Work request: Return exactly the lines below, starting with the one that has "## Admin Features" and going on through the one that has "Note: Ensure you".

Data items
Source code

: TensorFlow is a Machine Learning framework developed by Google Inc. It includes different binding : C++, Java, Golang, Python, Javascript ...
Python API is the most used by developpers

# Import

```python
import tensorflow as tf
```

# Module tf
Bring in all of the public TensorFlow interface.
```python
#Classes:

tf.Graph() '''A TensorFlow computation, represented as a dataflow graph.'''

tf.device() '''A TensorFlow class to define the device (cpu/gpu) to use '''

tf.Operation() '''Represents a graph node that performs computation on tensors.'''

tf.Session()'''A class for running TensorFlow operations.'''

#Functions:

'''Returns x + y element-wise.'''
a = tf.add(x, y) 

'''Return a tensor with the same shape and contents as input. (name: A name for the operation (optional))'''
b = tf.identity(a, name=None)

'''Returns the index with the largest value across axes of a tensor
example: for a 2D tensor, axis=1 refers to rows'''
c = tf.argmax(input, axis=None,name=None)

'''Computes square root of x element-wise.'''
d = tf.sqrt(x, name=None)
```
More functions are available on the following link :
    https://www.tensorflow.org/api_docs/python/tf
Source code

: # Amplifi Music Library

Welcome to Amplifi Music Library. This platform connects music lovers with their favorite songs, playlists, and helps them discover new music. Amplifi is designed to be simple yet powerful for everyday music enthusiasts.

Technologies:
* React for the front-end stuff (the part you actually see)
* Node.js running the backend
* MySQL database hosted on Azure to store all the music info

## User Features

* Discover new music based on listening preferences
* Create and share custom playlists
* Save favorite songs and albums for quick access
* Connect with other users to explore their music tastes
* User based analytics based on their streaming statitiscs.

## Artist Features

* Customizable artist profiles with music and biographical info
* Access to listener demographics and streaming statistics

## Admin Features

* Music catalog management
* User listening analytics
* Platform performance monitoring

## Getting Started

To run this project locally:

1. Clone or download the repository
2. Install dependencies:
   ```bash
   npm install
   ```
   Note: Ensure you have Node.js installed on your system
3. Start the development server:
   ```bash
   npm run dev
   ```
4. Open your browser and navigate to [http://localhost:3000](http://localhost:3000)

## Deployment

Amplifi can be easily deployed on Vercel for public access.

Solution for this exercise:
## Admin Features

* Music catalog management
* User listening analytics
* Platform performance monitoring

## Getting Started

To run this project locally:

1. Clone or download the repository
2. Install dependencies:
   ```bash
   npm install
   ```
   Note: Ensure you have Node.js installed on your system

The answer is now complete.